The opening stanza establishes this paradox: after enduring familiar storms, the return of clarity—“too much light”—feels disorienting and revealing. The vivid imagery of clouds torn “like clotted bandages from the sky of tarnished tin” evokes a wounded atmosphere, implying that storms serve as protective coverings that obscure deeper vulnerabilities.
The second stanza shifts inward, describing the lingering physiological echoes of anxiety—“blood reverberating in our ears”—and the fear of mental transparency. The metaphor of minds “crossed with roiling squall” positions turmoil as a deliberate shield, allowing one’s true intentions (the “tack of our bark,” evoking a ship’s course) to remain hidden amid chaos.
The central assertion—“Something is over. That is enough”—acknowledges closure, yet immediately undercuts it with reluctance: “Yet wouldn’t we rather it not?” This reveals a preference for ongoing disturbance over the “naked” solitude of peace. The poem suggests that humans may seek out “pangs like old friends,” habituated to suffering as a form of companionship.

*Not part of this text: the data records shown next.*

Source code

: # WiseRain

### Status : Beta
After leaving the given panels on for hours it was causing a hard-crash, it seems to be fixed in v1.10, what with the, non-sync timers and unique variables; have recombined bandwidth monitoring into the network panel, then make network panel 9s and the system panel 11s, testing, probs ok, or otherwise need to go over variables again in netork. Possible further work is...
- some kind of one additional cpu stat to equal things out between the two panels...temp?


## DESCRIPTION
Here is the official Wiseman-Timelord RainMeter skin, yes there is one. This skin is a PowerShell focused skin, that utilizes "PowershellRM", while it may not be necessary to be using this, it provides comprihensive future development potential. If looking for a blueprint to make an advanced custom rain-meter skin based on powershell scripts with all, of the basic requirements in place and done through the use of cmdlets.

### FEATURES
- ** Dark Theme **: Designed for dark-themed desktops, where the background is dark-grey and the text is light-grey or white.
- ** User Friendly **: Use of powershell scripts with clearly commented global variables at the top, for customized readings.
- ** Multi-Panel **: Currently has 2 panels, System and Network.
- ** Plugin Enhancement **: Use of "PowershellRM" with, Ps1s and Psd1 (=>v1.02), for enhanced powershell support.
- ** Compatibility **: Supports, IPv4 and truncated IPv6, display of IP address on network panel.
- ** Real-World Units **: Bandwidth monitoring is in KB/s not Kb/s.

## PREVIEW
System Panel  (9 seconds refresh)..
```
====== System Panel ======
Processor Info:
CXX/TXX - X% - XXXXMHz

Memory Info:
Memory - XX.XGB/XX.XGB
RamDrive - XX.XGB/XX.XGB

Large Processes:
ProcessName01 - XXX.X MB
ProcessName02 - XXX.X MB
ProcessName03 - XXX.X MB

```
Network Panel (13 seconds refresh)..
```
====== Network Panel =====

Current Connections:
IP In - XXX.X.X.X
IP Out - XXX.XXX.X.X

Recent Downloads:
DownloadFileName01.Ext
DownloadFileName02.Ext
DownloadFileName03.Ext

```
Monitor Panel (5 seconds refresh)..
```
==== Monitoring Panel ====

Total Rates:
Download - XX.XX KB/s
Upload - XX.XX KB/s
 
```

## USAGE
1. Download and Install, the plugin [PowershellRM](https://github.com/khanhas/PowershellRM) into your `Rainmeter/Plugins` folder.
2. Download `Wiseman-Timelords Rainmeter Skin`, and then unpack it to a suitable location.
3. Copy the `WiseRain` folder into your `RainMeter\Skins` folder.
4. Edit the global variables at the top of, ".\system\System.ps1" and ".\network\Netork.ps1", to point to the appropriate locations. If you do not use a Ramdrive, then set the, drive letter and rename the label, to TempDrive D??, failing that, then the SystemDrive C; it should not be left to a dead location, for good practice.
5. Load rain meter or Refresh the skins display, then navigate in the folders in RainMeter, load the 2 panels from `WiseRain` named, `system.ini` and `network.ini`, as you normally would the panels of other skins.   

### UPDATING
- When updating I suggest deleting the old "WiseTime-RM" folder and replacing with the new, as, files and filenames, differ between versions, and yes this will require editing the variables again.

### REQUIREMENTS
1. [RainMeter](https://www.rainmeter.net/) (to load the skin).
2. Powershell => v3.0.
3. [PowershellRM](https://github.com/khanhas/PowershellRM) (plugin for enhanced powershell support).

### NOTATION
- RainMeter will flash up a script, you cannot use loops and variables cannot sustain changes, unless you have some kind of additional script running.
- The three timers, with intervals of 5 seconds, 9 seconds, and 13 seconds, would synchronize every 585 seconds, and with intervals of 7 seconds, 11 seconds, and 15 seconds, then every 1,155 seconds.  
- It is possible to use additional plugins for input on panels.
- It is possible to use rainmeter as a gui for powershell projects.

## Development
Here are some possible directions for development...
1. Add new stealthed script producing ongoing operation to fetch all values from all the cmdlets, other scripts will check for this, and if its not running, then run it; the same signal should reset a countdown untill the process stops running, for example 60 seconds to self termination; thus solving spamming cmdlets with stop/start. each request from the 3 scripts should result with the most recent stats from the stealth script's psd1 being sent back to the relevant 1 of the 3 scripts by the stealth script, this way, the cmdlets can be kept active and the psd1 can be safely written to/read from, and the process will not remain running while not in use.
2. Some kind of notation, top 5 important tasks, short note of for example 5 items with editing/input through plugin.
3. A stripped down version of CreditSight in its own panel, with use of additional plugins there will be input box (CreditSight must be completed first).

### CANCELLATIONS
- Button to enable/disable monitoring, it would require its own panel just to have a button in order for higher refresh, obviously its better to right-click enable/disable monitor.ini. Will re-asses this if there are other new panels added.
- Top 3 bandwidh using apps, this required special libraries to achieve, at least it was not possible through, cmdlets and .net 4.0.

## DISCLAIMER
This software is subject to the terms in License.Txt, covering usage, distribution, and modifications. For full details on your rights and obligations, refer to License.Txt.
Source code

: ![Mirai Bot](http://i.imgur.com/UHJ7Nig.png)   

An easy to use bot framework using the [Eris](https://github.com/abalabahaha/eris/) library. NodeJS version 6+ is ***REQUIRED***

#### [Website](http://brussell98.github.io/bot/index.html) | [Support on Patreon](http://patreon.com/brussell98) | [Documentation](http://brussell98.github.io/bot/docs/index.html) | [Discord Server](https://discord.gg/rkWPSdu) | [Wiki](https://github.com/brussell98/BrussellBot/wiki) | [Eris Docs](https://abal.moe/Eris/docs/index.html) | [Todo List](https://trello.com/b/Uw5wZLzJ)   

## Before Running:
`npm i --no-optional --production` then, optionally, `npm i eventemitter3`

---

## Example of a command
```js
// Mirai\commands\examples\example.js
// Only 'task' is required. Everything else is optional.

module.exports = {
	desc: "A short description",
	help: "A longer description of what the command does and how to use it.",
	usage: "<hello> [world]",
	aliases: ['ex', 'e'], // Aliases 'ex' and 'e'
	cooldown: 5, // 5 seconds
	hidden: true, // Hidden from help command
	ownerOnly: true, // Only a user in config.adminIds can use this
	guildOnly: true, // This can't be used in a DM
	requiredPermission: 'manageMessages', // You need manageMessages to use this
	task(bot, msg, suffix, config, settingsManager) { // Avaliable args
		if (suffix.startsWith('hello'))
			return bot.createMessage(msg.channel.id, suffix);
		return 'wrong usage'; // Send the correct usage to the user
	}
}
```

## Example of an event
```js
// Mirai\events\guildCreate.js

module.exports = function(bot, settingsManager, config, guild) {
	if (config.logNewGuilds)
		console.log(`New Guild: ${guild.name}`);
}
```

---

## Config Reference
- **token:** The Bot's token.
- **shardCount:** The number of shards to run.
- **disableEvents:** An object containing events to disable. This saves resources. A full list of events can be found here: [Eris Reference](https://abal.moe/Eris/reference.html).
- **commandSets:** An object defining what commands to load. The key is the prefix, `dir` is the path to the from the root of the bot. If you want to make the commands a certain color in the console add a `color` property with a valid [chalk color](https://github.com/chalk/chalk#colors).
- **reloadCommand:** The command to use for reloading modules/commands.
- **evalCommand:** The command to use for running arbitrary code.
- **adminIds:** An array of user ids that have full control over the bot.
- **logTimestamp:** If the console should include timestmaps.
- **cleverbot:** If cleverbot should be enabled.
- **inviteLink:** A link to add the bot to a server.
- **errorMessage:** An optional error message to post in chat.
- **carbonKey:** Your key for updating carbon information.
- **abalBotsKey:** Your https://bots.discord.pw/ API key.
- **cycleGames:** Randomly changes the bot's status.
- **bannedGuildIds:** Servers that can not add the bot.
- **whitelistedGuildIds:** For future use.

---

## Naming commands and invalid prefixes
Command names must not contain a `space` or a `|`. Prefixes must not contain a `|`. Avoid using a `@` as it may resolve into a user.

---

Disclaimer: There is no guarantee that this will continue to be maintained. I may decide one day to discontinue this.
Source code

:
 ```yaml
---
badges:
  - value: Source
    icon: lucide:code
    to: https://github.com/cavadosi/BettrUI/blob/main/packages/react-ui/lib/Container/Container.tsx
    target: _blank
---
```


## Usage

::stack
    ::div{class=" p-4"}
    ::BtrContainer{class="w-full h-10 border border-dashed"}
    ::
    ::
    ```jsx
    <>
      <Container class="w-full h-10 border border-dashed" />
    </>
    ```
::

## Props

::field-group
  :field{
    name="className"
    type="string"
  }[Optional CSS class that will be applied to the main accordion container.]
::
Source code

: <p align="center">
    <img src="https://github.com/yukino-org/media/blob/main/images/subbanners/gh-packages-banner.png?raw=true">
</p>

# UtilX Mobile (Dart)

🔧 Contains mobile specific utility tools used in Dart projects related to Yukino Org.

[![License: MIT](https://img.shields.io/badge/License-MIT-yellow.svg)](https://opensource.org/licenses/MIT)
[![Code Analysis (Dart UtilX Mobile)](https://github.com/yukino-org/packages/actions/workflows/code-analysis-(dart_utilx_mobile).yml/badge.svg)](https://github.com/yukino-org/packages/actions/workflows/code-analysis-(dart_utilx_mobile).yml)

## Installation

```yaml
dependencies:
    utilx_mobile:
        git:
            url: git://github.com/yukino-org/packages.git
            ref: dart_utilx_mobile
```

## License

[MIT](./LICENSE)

The closing image of “sunbeams rain[ing] down upon us” through a “bright cleft in the clouds” inverts traditional symbolism: sunlight, typically restorative, here intensifies exposure, underscoring the discomfort of unmediated clarity.
Overall, the poem offers a nuanced meditation on emotional habituation, proposing that inner storms, while painful, provide concealment and familiarity that calm ultimately strips away. The free verse structure and enjambment mirror the unsettled transition from turbulence to stillness, reinforcing the theme of reluctant exposure.